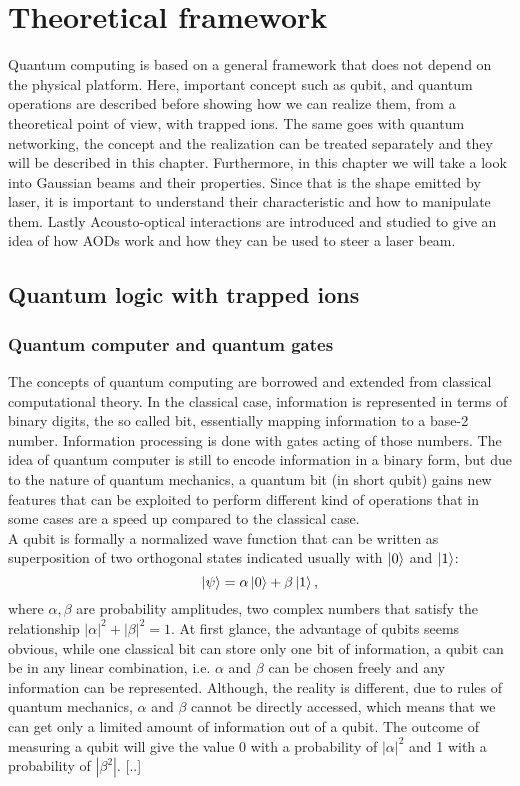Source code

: \chapter{Theoretical framework}
Quantum computing is based on a general framework that does not depend on the physical platform. Here, important concept such as qubit, and quantum operations are described before showing how we can realize them, from a theoretical point of view, with trapped ions. The same goes with quantum networking, the concept and the realization can be treated separately and they will be described in this chapter. Furthermore, in this chapter we will take a look into Gaussian beams and their properties. Since that is the shape emitted by laser, it is important to understand their characteristic and how to manipulate them. Lastly Acousto-optical interactions are introduced and studied to give an idea of how AODs work and how they can be used to steer a laser beam.
\section{Quantum logic with trapped ions}
\subsection{Quantum computer and quantum gates}
The concepts of quantum computing are borrowed and extended from classical computational theory. In the classical case, information is represented in terms of binary digits, the so called bit, essentially mapping information to a base-2 number. Information processing is done with gates acting of those numbers. The idea of quantum computer is still to encode information in a binary form, but due to the nature of quantum mechanics, a quantum bit (in short qubit) gains new features that can be exploited to perform different kind of operations that in some cases are a speed up compared to the classical case.\\
A qubit is formally a normalized wave function that can be written as superposition of two orthogonal states indicated usually with $\ket{0}$ and $\ket{1}$:
\begin{equation}
\label{qubit}
\ket{\psi} = \alpha \ket{0} + \beta\ket{1},
\end{equation}
where $\alpha,\beta$ are probability amplitudes, two complex numbers that satisfy the relationship $|\alpha|^2+|\beta|^2 = 1$.
At first glance, the advantage of qubits seems obvious, while one classical bit can store only one bit of information, a qubit can be in any linear combination, i.e. $\alpha$ and $\beta$ can be chosen freely and any information can be represented. Although, the reality is different, due to rules of quantum mechanics, $\alpha$ and $\beta$ cannot be directly accessed, which means that we can get only a limited amount of information out of a qubit. The outcome of measuring a qubit will give the value 0 with a probability of $|\alpha|^2$ and 1 with a probability of $|\beta^2|$.  [..]


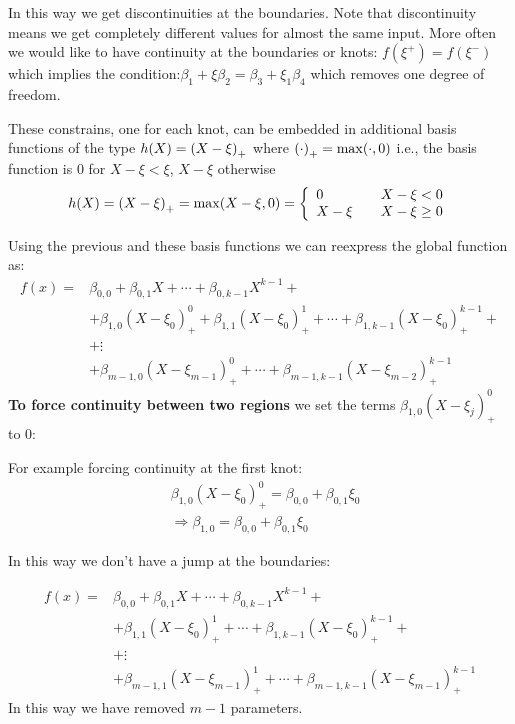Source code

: \documentclass[12pt, letterpaper]{article}
\theoremstyle{definition}
\DeclarePairedDelimiter\autobracket{(}{)}
\newcommand{\br}[1]{\autobracket*{#1}}
\begin{document}
In this way we get discontinuities at the boundaries. Note that discontinuity means we get completely different values for almost the same input. More often we would like to have continuity at the boundaries or knots: $f(\xi^+)=f(\xi^-)$ which implies the condition:$\beta_1 +\xi\beta_2 = \beta_3 +\xi_1\beta_4$ which removes one degree of freedom.

These constrains, one for each knot, can be embedded in additional basis functions of the type $h(X) = \br{X - \xi}_+$ where $\br{\cdot}_+ = \max(\cdot, 0)$ i.e., the basis function is $0$ for $X - \xi<\xi$, $X - \xi$ otherwise
\begin{equation}
h(X) = \br{X - \xi}_+ = \max(X - \xi, 0) = \left\{ \begin{array}{ll}  0 &\quad X-\xi<0\\
X-\xi &\quad X-\xi\ge0
\end{array}
 \right.
\end{equation}

Using the previous and these basis functions we can reexpress the global function as:
\begin{equation}
\begin{aligned}
f(x) =& \beta_{0,0} + \beta_{0,1}X +\cdots+\beta_{0,k-1}  X^{k-1} + \\
&+\beta_{1,0}(X -\xi_0)_+^0     + \beta_{1,1}(X -\xi_0)_+^1       +\cdots +\beta_{1,k-1} (X -\xi_0)_+^{k-1}+  \\
&+\vdots \\ 
&+\beta_{m-1,0}(X -\xi_{m-1})_+^0 +\cdots +\beta_{m-1,k-1} (X -\xi_{m-2})_+^{k-1}
\end{aligned}
\end{equation}
\textbf{To force continuity between two regions} we set the terms $\beta_{1,0}(X -\xi_j)_+^0$ to $0$:

For example forcing continuity at the first knot:
\begin{equation}
\begin{aligned}
&\beta_{1,0}(X -\xi_0)_+^0 = \beta_{0,0} + \beta_{0,1} \xi_0\\
&\Rightarrow \beta_{1,0} = \beta_{0,0} + \beta_{0,1} \xi_0
\end{aligned}
\end{equation}

 In this way we don't have a jump at the boundaries:

\begin{equation}
\begin{aligned}
f(x) =& \beta_{0,0} + \beta_{0,1}X +\cdots+\beta_{0,k-1}  X^{k-1} + \\
&+ \beta_{1,1}(X -\xi_0)_+^1       +\cdots +\beta_{1,k-1} (X -\xi_0)_+^{k-1}+  \\
&+\vdots \\ 
&+ \beta_{m-1,1}(X -\xi_{m-1})_+^1 +\cdots +\beta_{m-1,k-1} (X -\xi_{m-1})_+^{k-1}
\end{aligned}
\end{equation}
In this way we have removed $m-1$ parameters.
\end{document}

## Exercise description
Each line of the data is to be duplicated exactly; pictures stay out of the copy.

## Response area
Source code

: \chapter{Theoretical framework}
Quantum computing is based on a general framework that does not depend on the physical platform. Here, important concept such as qubit, and quantum operations are described before showing how we can realize them, from a theoretical point of view, with trapped ions. The same goes with quantum networking, the concept and the realization can be treated separately and they will be described in this chapter. Furthermore, in this chapter we will take a look into Gaussian beams and their properties. Since that is the shape emitted by laser, it is important to understand their characteristic and how to manipulate them. Lastly Acousto-optical interactions are introduced and studied to give an idea of how AODs work and how they can be used to steer a laser beam.
\section{Quantum logic with trapped ions}
\subsection{Quantum computer and quantum gates}
The concepts of quantum computing are borrowed and extended from classical computational theory. In the classical case, information is represented in terms of binary digits, the so called bit, essentially mapping information to a base-2 number. Information processing is done with gates acting of those numbers. The idea of quantum computer is still to encode information in a binary form, but due to the nature of quantum mechanics, a quantum bit (in short qubit) gains new features that can be exploited to perform different kind of operations that in some cases are a speed up compared to the classical case.\\
A qubit is formally a normalized wave function that can be written as superposition of two orthogonal states indicated usually with $\ket{0}$ and $\ket{1}$:
\begin{equation}
\label{qubit}
\ket{\psi} = \alpha \ket{0} + \beta\ket{1},
\end{equation}
where $\alpha,\beta$ are probability amplitudes, two complex numbers that satisfy the relationship $|\alpha|^2+|\beta|^2 = 1$.
At first glance, the advantage of qubits seems obvious, while one classical bit can store only one bit of information, a qubit can be in any linear combination, i.e. $\alpha$ and $\beta$ can be chosen freely and any information can be represented. Although, the reality is different, due to rules of quantum mechanics, $\alpha$ and $\beta$ cannot be directly accessed, which means that we can get only a limited amount of information out of a qubit. The outcome of measuring a qubit will give the value 0 with a probability of $|\alpha|^2$ and 1 with a probability of $|\beta^2|$.  [..]


Source code

: \documentclass[12pt, letterpaper]{article}
\theoremstyle{definition}
\DeclarePairedDelimiter\autobracket{(}{)}
\newcommand{\br}[1]{\autobracket*{#1}}
\begin{document}
In this way we get discontinuities at the boundaries. Note that discontinuity means we get completely different values for almost the same input. More often we would like to have continuity at the boundaries or knots: $f(\xi^+)=f(\xi^-)$ which implies the condition:$\beta_1 +\xi\beta_2 = \beta_3 +\xi_1\beta_4$ which removes one degree of freedom.

These constrains, one for each knot, can be embedded in additional basis functions of the type $h(X) = \br{X - \xi}_+$ where $\br{\cdot}_+ = \max(\cdot, 0)$ i.e., the basis function is $0$ for $X - \xi<\xi$, $X - \xi$ otherwise
\begin{equation}
h(X) = \br{X - \xi}_+ = \max(X - \xi, 0) = \left\{ \begin{array}{ll}  0 &\quad X-\xi<0\\
X-\xi &\quad X-\xi\ge0
\end{array}
 \right.
\end{equation}

Using the previous and these basis functions we can reexpress the global function as:
\begin{equation}
\begin{aligned}
f(x) =& \beta_{0,0} + \beta_{0,1}X +\cdots+\beta_{0,k-1}  X^{k-1} + \\
&+\beta_{1,0}(X -\xi_0)_+^0     + \beta_{1,1}(X -\xi_0)_+^1       +\cdots +\beta_{1,k-1} (X -\xi_0)_+^{k-1}+  \\
&+\vdots \\ 
&+\beta_{m-1,0}(X -\xi_{m-1})_+^0 +\cdots +\beta_{m-1,k-1} (X -\xi_{m-2})_+^{k-1}
\end{aligned}
\end{equation}
\textbf{To force continuity between two regions} we set the terms $\beta_{1,0}(X -\xi_j)_+^0$ to $0$:

For example forcing continuity at the first knot:
\begin{equation}
\begin{aligned}
&\beta_{1,0}(X -\xi_0)_+^0 = \beta_{0,0} + \beta_{0,1} \xi_0\\
&\Rightarrow \beta_{1,0} = \beta_{0,0} + \beta_{0,1} \xi_0
\end{aligned}
\end{equation}

 In this way we don't have a jump at the boundaries:

\begin{equation}
\begin{aligned}
f(x) =& \beta_{0,0} + \beta_{0,1}X +\cdots+\beta_{0,k-1}  X^{k-1} + \\
&+ \beta_{1,1}(X -\xi_0)_+^1       +\cdots +\beta_{1,k-1} (X -\xi_0)_+^{k-1}+  \\
&+\vdots \\ 
&+ \beta_{m-1,1}(X -\xi_{m-1})_+^1 +\cdots +\beta_{m-1,k-1} (X -\xi_{m-1})_+^{k-1}
\end{aligned}
\end{equation}
In this way we have removed $m-1$ parameters.
\end{document}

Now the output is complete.